FROM THE GALLERY

Let's have a Singapore Conversation about our finances

Finance Minister Tharman Shanmugaratnam's way of making policy change is like the move of a weiqi master player. One has to fight on multiple fronts in a game that rewards strategic thinking and patience. ST PHOTO FILE

If you thought the People's Action Party lost the plot over the last decade, you should listen to Deputy Prime Minister Tharman Shanmugaratnam's round-up speech for the Budget debate yesterday.

Far from the Government "losing the plot" - a phrase MP Inderjit Singh introduced into the debate on Wednesday, if only to debunk it - Mr Tharman traced the slow and steady way in which it has introduced social policies to make Singapore more inclusive.

"We've embarked on major moves to build a more inclusive society and mitigate inequalities. It's not a recent shift. It's not a sudden shift. We started in a major way in 2007 and, since then, step by step, year by year, we've made enhancements in education, in housing, in health care and in retirement. A deliberate tilt to support our lower- and middle-income groups step by step...

"This Budget concludes the major initiatives we are taking in recent years to empower Singaporeans at each stage of their lives."

Mr Tharman's way of making policy change is like the move of a weiqi (also known as Go) master player. One can't secure a win by checkmating the king on a single battlefront, as in chess. Instead, one has to fight on multiple fronts, placing black and white chips on a board in a bid to expand one's own territory, protect one's own clusters and encircle enemies. It's a game that rewards strategic thinking and patience.

He did this as Education Minister from 2003, slowly but steadily dismantling the streaming system - merging the EM1 and EM2 streams (remember them?) and then scrapping the demoralising EM3 stream - so that by the time he left in March 2008, streaming was all but ended in practice.

On social policy, the pieces are now fitting together.
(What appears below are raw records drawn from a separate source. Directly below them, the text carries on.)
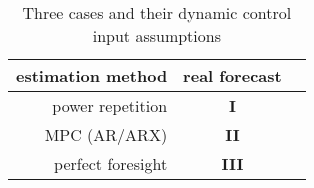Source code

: \begin{table}\centering
	\begin{tabular}{r | c c}
		estimation method & real forecast\\%
		\hline
		power repetition & \textbf{I}\\%
		MPC (AR/ARX) & \textbf{II}\\%
		perfect foresight & \textbf{III}\\%
	\end{tabular}
	\caption{Three cases and their dynamic control input assumptions}
	\label{ch2:tab:cases}	
\end{table}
In 2007, the Workfare Income Supplement for low-wage workers was institutionalised, after a pilot in 2006. Subsidies for childcare and kindergarten went up sharply in 2013. Health-care subsidies for outpatient, long-term and home-based care have all gone up. MediShield Life will be implemented at the end of this year. On retirement, CPF Life now offers an annuity. The new Silver Support bonus will give poorer retirees an allowance equal to up to $250 a month.

What do these weiqi moves do? They expand inclusiveness, counter inequality, and protect the vulnerable. The policies aim to "temper the inequalities of life".

Taken together, they have transformed life for Singaporeans. Middle-income households are paying significantly less for childcare and eldercare. Anxieties about health care and retirement are being eased.

Singapore is well on its way to developing a robust social safety net, and at a pace I warrant few Singaporeans would have anticipated just five years ago.

Mr Tharman put it thus: "At the heart of it all, we're seeking to build a stronger social compact for the future, a compact where personal and collective responsibility go hand in hand."

Is it sustainable?

Mr Tharman defended the Budget's $6.67 billion deficit, saying "the deficit is almost entirely due to funds being set aside for future investments". In any case, surpluses from the current term of government that began after the 2011 elections will cover it.

But whether one accounts for spending by mentally slotting it into a category called "Social Spending" or "Capital Investment", the hit on the bottom line is the same.

Here, I wish the Finance Minister had said more about how Singapore is to proceed in future.

He reassured Singaporeans that the Constitution includes rules that prevent any government from accumulating deficits over its term of government. He also said the fiscal position is sound: By including Temasek Holdings into the returns that Budgets can tap, and with the other tax changes announced, "we will be in a good position for at least the rest of this decade".

But after that?

After all, as Mr Tharman noted, Singapore started from a strong position, "because when our society was young and growing, we practised fiscal discipline. We kept our expenditures trim, our social expenditures were basically education, housing and health care".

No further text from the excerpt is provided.